"The Tears of Strangers are only water"
When I saw this quote earlier today, my mind immediately flashed back to the days leading to my mom's burial.
I once mentioned here how the death of my grandma didn't really affect me as much as it affected my dad, well this was because I wasn't exactly close to the woman. She spent the majority of her days in the village with her husband, my grandpa, while myself and my siblings grew up in the city, hundreds of kilometres away.
So when the news of her death got to me, I didn't really react much as if someone had died, because I didn't know her too well.. She was almost a stranger to me.
Now I know the story I just told doesn't necessarily correlate that well with the title of today's blog, but that was how I interpreted it the first time I read the quote....that was the first thing that came to mind, which brings me to my mom's burial.
Like I said, the days leading to her burial was sort off eye-opening for me. I saw my dad's siblings, gossiping, talking and smiling as if we all weren't there to bury someone really close to our heart (although they may have been trying to lift our spirits by not being sad).
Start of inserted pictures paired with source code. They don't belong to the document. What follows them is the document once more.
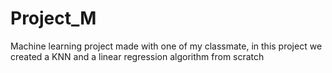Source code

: # Project_M
Machine learning project made with one of my classmate, in this project we created a KNN and a linear regression algorithm from scratch 
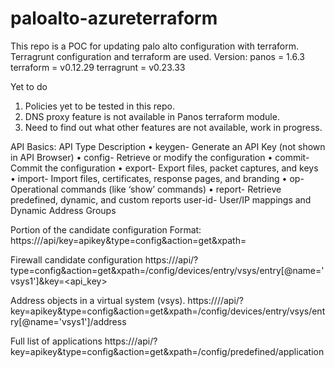 # paloalto-azureterraform
This repo is a POC for updating palo alto configuration with terraform. 
Terragrunt configuration and terraform are used.
Version: 
panos        = 1.6.3
terraform    = v0.12.29
terragrunt   = v0.23.33

Yet to do
  1. Policies yet to be tested in this repo.
  2. DNS proxy feature is not available in Panos terraform module. 
  3. Need to find out what other features are not available, work in progress.

API Basics: 
  API Type Description
	•   keygen- Generate an API Key (not shown in API Browser)
	•   config- Retrieve or modify the configuration
	•   commit- Commit the configuration
	•   export- Export files, packet captures, and keys
	•   import- Import files, certificates, response pages, and branding
	•   op- Operational commands (like ‘show’ commands)
	•   report- Retrieve predefined, dynamic, and custom reports
      user-id- User/IP mappings and Dynamic Address Groups


Portion of the candidate configuration
Format: https://<firewall>/api/key=apikey&type=config&action=get&xpath=<path-to-config-node>

Firewall candidate configuration
https://<firewall>/api/?type=config&action=get&xpath=/config/devices/entry/vsys/entry[@name='vsys1']&key=<api_key>

Address objects in a virtual system (vsys).
https://<firewall>//api/?key=apikey&type=config&action=get&xpath=/config/devices/entry/vsys/entry[@name='vsys1']/address
								
Full list of applications
https://<firewall>/api/?key=apikey&type=config&action=get&xpath=/config/predefined/application
								

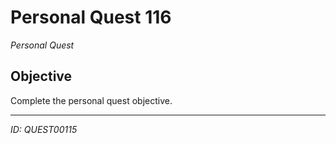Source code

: # Personal Quest 116

*Personal Quest*

## Objective
Complete the personal quest objective.

---
*ID: QUEST00115*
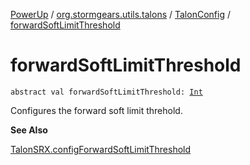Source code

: [PowerUp](../../index.md) / [org.stormgears.utils.talons](../index.md) / [TalonConfig](index.md) / [forwardSoftLimitThreshold](./forward-soft-limit-threshold.md)

# forwardSoftLimitThreshold

`abstract val forwardSoftLimitThreshold: `[`Int`](https://kotlinlang.org/api/latest/jvm/stdlib/kotlin/-int/index.html)

Configures the forward soft limit threhold.

**See Also**

[TalonSRX.configForwardSoftLimitThreshold](#)

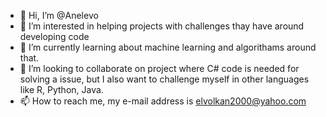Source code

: - 👋 Hi, I’m @Anelevo
- 👀 I’m interested in helping projects with challenges thay have around developing code  
- 🌱 I’m currently learning about machine learning and algorithams around that.
- 💞️ I’m looking to collaborate on project where C# code is needed for solving a issue, but I also want to challenge myself in other languages like R, Python, Java.
- 📫 How to reach me, my e-mail address is elvolkan2000@yahoo.com 

<!---
Anelevo/Anelevo is a ✨ special ✨ repository because its `README.md` (this file) appears on your GitHub profile.
You can click the Preview link to take a look at your changes.
--->
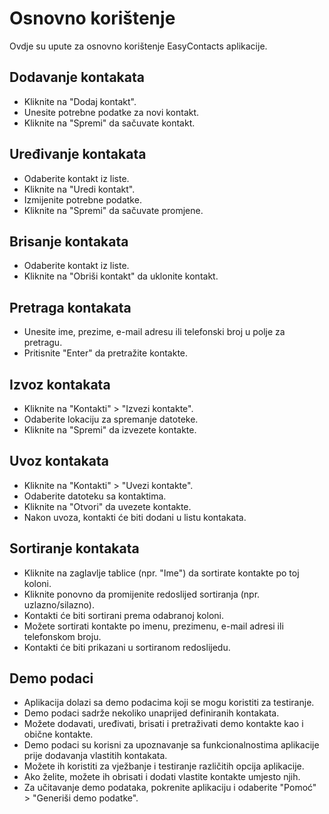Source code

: # Osnovno korištenje

Ovdje su upute za osnovno korištenje EasyContacts aplikacije.

## Dodavanje kontakata
- Kliknite na "Dodaj kontakt".
- Unesite potrebne podatke za novi kontakt.
- Kliknite na "Spremi" da sačuvate kontakt.

## Uređivanje kontakata
- Odaberite kontakt iz liste.
- Kliknite na "Uredi kontakt".
- Izmijenite potrebne podatke.
- Kliknite na "Spremi" da sačuvate promjene.

## Brisanje kontakata
- Odaberite kontakt iz liste.
- Kliknite na "Obriši kontakt" da uklonite kontakt.

## Pretraga kontakata
- Unesite ime, prezime, e-mail adresu ili telefonski broj u polje za pretragu.
- Pritisnite "Enter" da pretražite kontakte.

## Izvoz kontakata
- Kliknite na "Kontakti" > "Izvezi kontakte".
- Odaberite lokaciju za spremanje datoteke.
- Kliknite na "Spremi" da izvezete kontakte.

## Uvoz kontakata
- Kliknite na "Kontakti" > "Uvezi kontakte".
- Odaberite datoteku sa kontaktima.
- Kliknite na "Otvori" da uvezete kontakte.
- Nakon uvoza, kontakti će biti dodani u listu kontakata.

## Sortiranje kontakata
- Kliknite na zaglavlje tablice (npr. "Ime") da sortirate kontakte po toj koloni.
- Kliknite ponovno da promijenite redoslijed sortiranja (npr. uzlazno/silazno).
- Kontakti će biti sortirani prema odabranoj koloni.
- Možete sortirati kontakte po imenu, prezimenu, e-mail adresi ili telefonskom broju.
- Kontakti će biti prikazani u sortiranom redoslijedu.

## Demo podaci
- Aplikacija dolazi sa demo podacima koji se mogu koristiti za testiranje.
- Demo podaci sadrže nekoliko unaprijed definiranih kontakata.
- Možete dodavati, uređivati, brisati i pretraživati demo kontakte kao i obične kontakte.
- Demo podaci su korisni za upoznavanje sa funkcionalnostima aplikacije prije dodavanja vlastitih kontakata.
- Možete ih koristiti za vježbanje i testiranje različitih opcija aplikacije.
- Ako želite, možete ih obrisati i dodati vlastite kontakte umjesto njih.
- Za učitavanje demo podataka, pokrenite aplikaciju i odaberite "Pomoć" > "Generiši demo podatke".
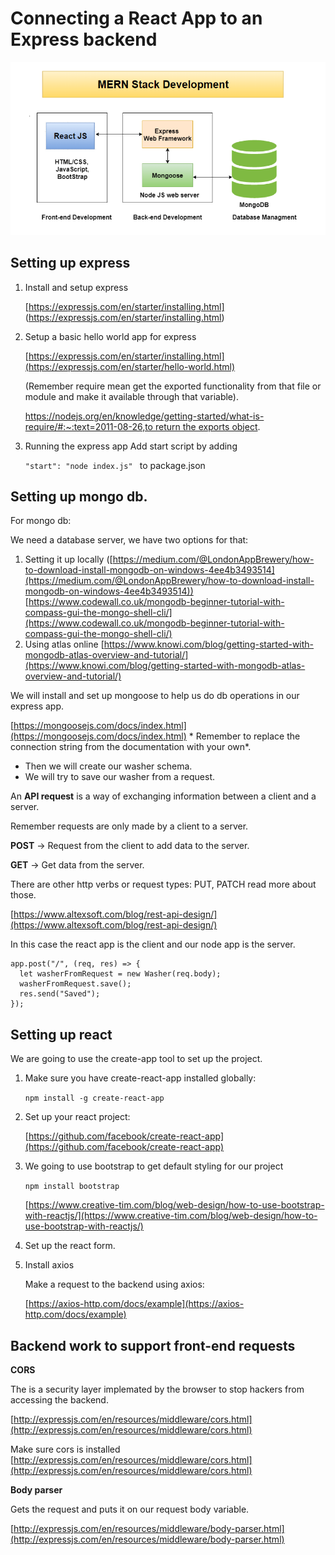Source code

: # Connecting  a React App to an Express backend
![Alt text](our-stack.png?raw=true "Title")
## Setting up express

1. Install and setup  express

	[https://expressjs.com/en/starter/installing.html]	(https://expressjs.com/en/starter/installing.html)

2. Setup  a basic hello world app for express

	[https://expressjs.com/en/starter/installing.html](https://expressjs.com/en/starter/hello-world.html)

	(Remember require mean get the exported functionality from that file or module and make it available through that variable).

	[https://nodejs.org/en/knowledge/getting-started/what-is-require/#:~:text=2011-08-26,to return the exports object](https://nodejs.org/en/knowledge/getting-started/what-is-require/#:~:text=2011%2D08%2D26,to%20return%20the%20exports%20object).
3. Running the express app
Add start script by adding 

	`"start": "node index.js" `
	to package.json 

## Setting up mongo db.

For mongo db:

We need a database server, we have two options for that:

1. Setting it up locally ([https://medium.com/@LondonAppBrewery/how-to-download-install-mongodb-on-windows-4ee4b3493514](https://medium.com/@LondonAppBrewery/how-to-download-install-mongodb-on-windows-4ee4b3493514)) [https://www.codewall.co.uk/mongodb-beginner-tutorial-with-compass-gui-the-mongo-shell-cli/](https://www.codewall.co.uk/mongodb-beginner-tutorial-with-compass-gui-the-mongo-shell-cli/)
2. Using atlas online [https://www.knowi.com/blog/getting-started-with-mongodb-atlas-overview-and-tutorial/](https://www.knowi.com/blog/getting-started-with-mongodb-atlas-overview-and-tutorial/)

We will install and set up mongoose to help us do db operations in our express app.

[https://mongoosejs.com/docs/index.html](https://mongoosejs.com/docs/index.html)
*
Remember to replace the connection string from the documentation with your own*.

 - Then we will create our washer schema.
 - We will try to save our washer from a  request.

An **API request** is a way of exchanging information between a client and a server.

Remember requests are only made by a client to a server.

**POST** → Request from the client to add data to the server.

**GET** → Get data from the server.

There are other http verbs or request types: PUT, PATCH read more about those.

[https://www.altexsoft.com/blog/rest-api-design/](https://www.altexsoft.com/blog/rest-api-design/)

In this case the react app is the client and our node app is the server.

    app.post("/", (req, res) => {
      let washerFromRequest = new Washer(req.body);
      washerFromRequest.save();
      res.send("Saved");
    });

## Setting up react

We are going to use the create-app tool to set up the project.

1. Make sure you have create-react-app installed globally:

	`npm install -g create-react-app`

2. Set up your react project:

	[https://github.com/facebook/create-react-app](https://github.com/facebook/create-react-app)

3. We going to use bootstrap to get default styling for our project

	`npm install bootstrap`

	[https://www.creative-tim.com/blog/web-design/how-to-use-bootstrap-with-reactjs/](https://www.creative-tim.com/blog/web-design/how-to-use-bootstrap-with-reactjs/)

4. Set up the react form.

5. Install axios

	Make a request to the backend using axios:

	[https://axios-http.com/docs/example](https://axios-http.com/docs/example)

## Backend work to support front-end requests

**CORS**

The is a security layer implemated by the browser to stop hackers from accessing the backend.

[http://expressjs.com/en/resources/middleware/cors.html](http://expressjs.com/en/resources/middleware/cors.html)

Make sure cors is installed [http://expressjs.com/en/resources/middleware/cors.html](http://expressjs.com/en/resources/middleware/cors.html) 

**Body parser**

Gets the request and puts it on our request body variable.

[http://expressjs.com/en/resources/middleware/body-parser.html](http://expressjs.com/en/resources/middleware/body-parser.html)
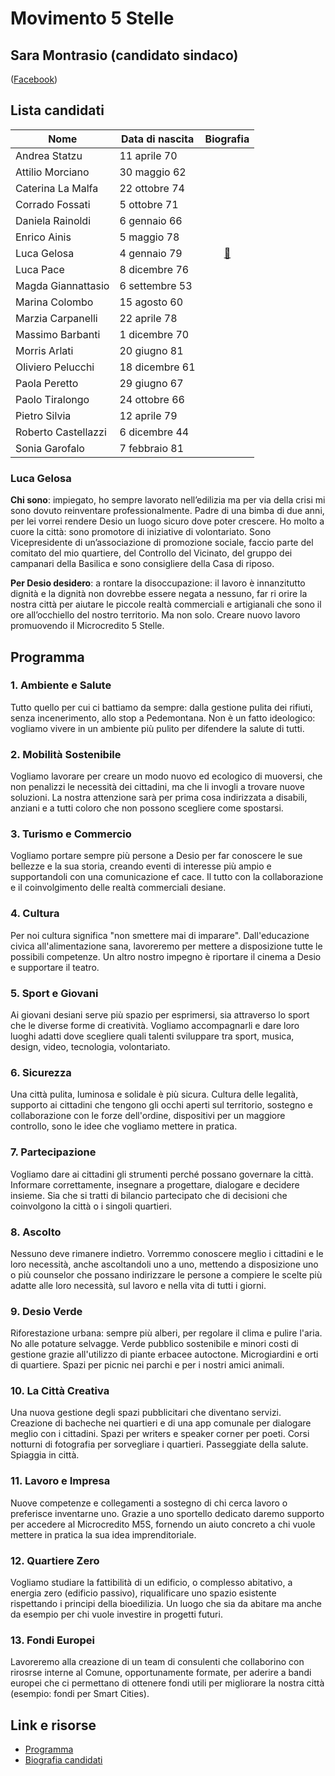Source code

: # Movimento 5 Stelle

## Sara Montrasio (candidato sindaco)

([Facebook](https://www.facebook.com/saramon))

## Lista candidati

| Nome | Data di nascita | Biografia |
|------|-----------------|:---------:|
| Andrea Statzu | 11 aprile 70 | |
| Attilio Morciano | 30 maggio 62 | |
| Caterina La Malfa | 22 ottobre 74  | |
| Corrado Fossati | 5 ottobre 71 | |
| Daniela Rainoldi | 6 gennaio 66  | |
| Enrico Ainis | 5 maggio 78  | |
| Luca Gelosa | 4 gennaio 79 | [:link:](#luca-gelosa) |
| Luca Pace | 8 dicembre 76 | |
| Magda Giannattasio | 6 settembre 53 | |
| Marina Colombo | 15 agosto 60  | |
| Marzia Carpanelli | 22 aprile 78 | |
| Massimo Barbanti | 1 dicembre 70 | |
| Morris Arlati | 20 giugno 81  | |
| Oliviero Pelucchi | 18 dicembre 61  | |
| Paola Peretto | 29 giugno 67 | |
| Paolo Tiralongo | 24 ottobre 66  | |
| Pietro Silvia | 12 aprile 79  | |
| Roberto Castellazzi | 6 dicembre 44 | |
| Sonia Garofalo | 7 febbraio 81 | |

### Luca Gelosa

**Chi sono**: impiegato, ho sempre lavorato nell’edilizia ma per via della crisi mi sono dovuto reinventare professionalmente. Padre di una bimba di due anni, per lei vorrei rendere Desio un luogo sicuro dove poter crescere. Ho molto a cuore la città: sono promotore di iniziative di volontariato. Sono Vicepresidente di un’associazione di promozione sociale, faccio parte del comitato del mio quartiere, del Controllo del Vicinato, del gruppo dei campanari della Basilica e sono consigliere della Casa di riposo.

**Per Desio desidero**: a rontare la disoccupazione: il lavoro è innanzitutto dignità e la dignità non dovrebbe essere negata a nessuno, far ri orire la nostra città per aiutare le piccole realtà commerciali e artigianali che sono il  ore all’occhiello del nostro territorio. Ma non solo. Creare nuovo lavoro promuovendo il Microcredito 5 Stelle.

## Programma

### 1. Ambiente e Salute

Tutto quello per cui ci battiamo da sempre: dalla gestione pulita dei rifiuti, senza incenerimento, allo stop a Pedemontana. Non è un fatto ideologico: vogliamo vivere in un ambiente più pulito per difendere la salute di tutti.

### 2. Mobilità Sostenibile

Vogliamo lavorare per creare un modo nuovo ed ecologico di muoversi, che non penalizzi le necessità dei cittadini, ma che li invogli a trovare nuove soluzioni. La nostra attenzione sarà per prima cosa indirizzata a disabili, anziani e a tutti coloro che non possono scegliere come spostarsi.

### 3. Turismo e Commercio

Vogliamo portare sempre più persone a Desio per far conoscere le sue bellezze e la sua storia, creando eventi di interesse più ampio e supportandoli con una comunicazione ef cace. Il tutto con la collaborazione e il coinvolgimento delle realtà commerciali desiane.

### 4. Cultura

Per noi cultura significa "non smettere mai di imparare". Dall'educazione civica all'alimentazione sana, lavoreremo per mettere a disposizione tutte le possibili competenze. Un altro nostro impegno è riportare il cinema a Desio e supportare il teatro.

### 5. Sport e Giovani

Ai giovani desiani serve più spazio per esprimersi, sia attraverso lo sport che le diverse forme di creatività. Vogliamo accompagnarli e dare loro luoghi adatti dove scegliere quali talenti sviluppare tra sport, musica, design, video, tecnologia, volontariato.

### 6. Sicurezza

Una città pulita, luminosa e solidale è più sicura. Cultura delle legalità, supporto ai cittadini che tengono gli occhi aperti sul territorio, sostegno e collaborazione con le forze dell'ordine, dispositivi per un maggiore controllo, sono le idee che vogliamo mettere in pratica.

### 7. Partecipazione

Vogliamo dare ai cittadini gli strumenti perché possano governare la città. Informare correttamente, insegnare a progettare, dialogare e decidere insieme. Sia che si tratti di bilancio partecipato che di decisioni che coinvolgono la città o i singoli quartieri.

### 8. Ascolto

Nessuno deve rimanere indietro. Vorremmo conoscere meglio i cittadini e le loro necessità, anche ascoltandoli uno a uno, mettendo a disposizione uno o più counselor che possano indirizzare le persone a compiere le scelte più adatte alle loro necessità, sul lavoro e nella vita di tutti i giorni.

### 9. Desio Verde

Riforestazione urbana: sempre più alberi, per regolare il clima e pulire l'aria. No alle potature selvagge. Verde pubblico sostenibile e minori costi di gestione grazie all'utilizzo di piante erbacee autoctone. Microgiardini e orti di quartiere. Spazi per picnic nei parchi e per i nostri amici animali.

### 10. La Città Creativa

Una nuova gestione degli spazi pubblicitari che diventano servizi. Creazione di bacheche nei quartieri e di una app comunale per dialogare meglio con i cittadini. Spazi per writers e speaker corner per poeti. Corsi notturni di fotografia per sorvegliare i quartieri. Passeggiate della salute. Spiaggia in città.

### 11. Lavoro e Impresa

Nuove competenze e collegamenti a sostegno di chi cerca lavoro o preferisce inventarne uno. Grazie a uno sportello dedicato daremo supporto per accedere al Microcredito M5S, fornendo un aiuto concreto a chi vuole mettere in pratica la sua idea imprenditoriale.

### 12. Quartiere Zero

Vogliamo studiare la fattibilità di un edificio, o complesso abitativo, a energia zero (edificio passivo), riqualificare uno spazio esistente rispettando i principi della bioedilizia. Un luogo che sia da abitare ma anche da esempio per chi vuole investire in progetti futuri.

### 13. Fondi Europei

Lavoreremo alla creazione di un team di consulenti che collaborino con rirosrse interne al Comune, opportunamente formate, per aderire a bandi europei che ci permettano di ottenere fondi utili per migliorare la nostra città (esempio: fondi per Smart Cities).

## Link e risorse

- [Programma](https://www.facebook.com/montrasiodesio/posts/1750862128517542)
- [Biografia candidati](https://www.facebook.com/montrasiodesio/posts/1750331395237282)

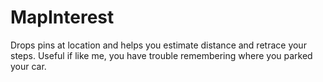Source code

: MapInterest
===========

Drops pins at location and helps you estimate distance and retrace your steps. Useful if like me, you have trouble remembering where you parked your car.
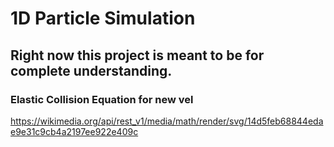 # 1D Particle Simulation
Right now this project is meant to be for complete understanding.
---
### Elastic Collision Equation for new vel
https://wikimedia.org/api/rest_v1/media/math/render/svg/14d5feb68844edae9e31c9cb4a2197ee922e409c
But then I remembered that they all weren't as close to my mom as I was.
I mean, they spoke to her occasionally over the phone but they didn't live in the same house with her, they didn't grow up with her present, day in and day out, they didn't know her as much as I did.
So to them, yes someone important had died, but she wasn't as important to them as she was to me, so our level of grief definitely had to be different. It was almost like they were reacting the same way I had reacted when I heard about the death of my grandma.
And I wouldn't lie, deep inside me I felt angry that they weren't grieving the way I felt they should, but then I understood why, and that helped me get over whatever anger I had in me.
It is for this same reason why the tears of a stranger is nothing but just mere water to us, because we don't know that stranger, we're not close to them, therefore we have no emotional connection with them and we don't care about the fact that they're crying.
It's human nature, and to be sincere, I don't know if that's a good thing or a bad thing.